Martínez, por su parte, identificó múltiples problemas vinculados a la ESI en Uruguay. Uno es que el país “tiene un claro ejercicio de una educación sexual basada en la diferenciación sexual, en la perspectiva binaria y en prácticas sexistas”, lo que en definitiva significa que “de educación sexual está lleno, pero es una educación sexual que siembra el terreno para el ejercicio de este tipo de prácticas que llevan adelante varones, en relación a la violencia sexual”.

A la vez, la educadora sexual aseguró que la ESI “está cada vez más en peligro”, porque “las posibilidades del ejercicio y de la implementación se han visto enormemente limitadas, sobre todo en el último tiempo”. Dijo que, antes, las educadoras sexuales ingresaban “con mucha más posibilidad” a las escuelas para trabajar en ESI y “ahora las instituciones tienen muchos más recaudos y muchas más limitantes”. Para Martínez, esto demuestra “cómo el discurso de la ‘ideología de género’ que sostienen las organizaciones ultraconservadoras ha permeado a todas las instituciones y sobre todo a las públicas”.

Como resultado, hay “una absoluta ausencia, prácticamente, de una educación sexual en clave de integralidad y de perspectiva de género”, cuestionó la docente. ¿Qué significa esto? Que el foco sólo se pone en lo reproductivo –con énfasis en la anticoncepción– y queda afuera “todo lo que tiene que ver con lo erótico, con el placer en términos de autocuidado y autoconocimiento”.

Al mismo tiempo, aseguró que en los espacios que habitan las infancias sólo se habla de abuso sexual “cuando nos encontramos frente al hecho”, con “una agencia enormemente diferenciada entre niños y niñas”, y en términos de prevención. Esto, además, en el marco de un relato en el que “el otro victimario es un monstruo que hay que aniquilar” y que, para Martínez, hace que “no haya ámbitos reales y certeros de problematización sobre por qué nos pasa lo que nos pasa, porque estos varones que se juntan y que buscan el ejercicio de la violencia sexual como una práctica de divertimento y de ocio viven en nuestras casas, van a nuestras facultades, son vecinos, van a nuestros comités de base, los encontramos en los boliches”.
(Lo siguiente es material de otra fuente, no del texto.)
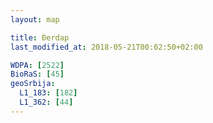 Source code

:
 ```yaml
---
layout: map

title: Đerdap
last_modified_at: 2018-05-21T00:02:50+02:00

WDPA: [2522]
BioRaS: [45]
geoSrbija:
  L1_183: [182]
  L1_362: [44]
---
```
Un poco por este lado va Correa cuando apunta que es importante no referirse a estas agresiones grupales como violaciones “en manada”. “Hay que desmitificar esto porque los varones no son animales, no son monstruos, no son enfermos, sino que son varones violadores, que son socializados para creer que pueden disponer de los cuerpos y hasta de las vidas de las mujeres”, dijo la psicóloga, e insistió en que no hay que “patologizar a estos varones, sino que se necesita trabajar en su masculinidad y en las masculinidades en general”.

La prevención

¿Qué es lo que hace falta para fortalecer la prevención de estas situaciones? Para Martínez, la herramienta “central” es la ESI “curricularizada en todos los niveles educativos”. Pero no sólo eso. “También tenemos que tener políticas públicas focalizadas en las masculinidades y que no estén solamente centradas en las prácticas de reparación”, como son, por ejemplo, los programas para varones que ejercen violencia, que a su entender funcionan como “un pequeño parche a una problemática mucho más sistémica”.

El otro problema que implica pensar las políticas contra la violencia sexual desde la reparación es que el abordaje se realiza cuando suceden los hechos y no antes. “Eso, de alguna manera, muestra una matriz cultural y también política que entiende que no es necesaria una agenda preventiva, sostenida, garantista en clave de derechos para todos los seres humanos, sino que hay que trabajar desde el momento en que acontece el hecho”, puntualizó la educadora sexual.

Al mismo tiempo, consideró que hay que romper con la idea “constante y permanente” de que esto es un “tema sexual” –cuando en realidad responde a un crimen de poder– porque eso fortalece el argumento de que “las vivencias sexuales no son tema de los estados, sino que son temas de la intimidad, entonces para qué [como Estado] vamos a invertir recursos en desmontar esto”.

En tanto, Tuana dijo que lo primero es “cuestionar esta sociedad machista y los modelos de masculinidad” que reproduce. En este punto, coincidió en que la ESI aparece como “una de las herramientas más potentes”, aunque dijo que “hay que tener voluntad política para promoverla”.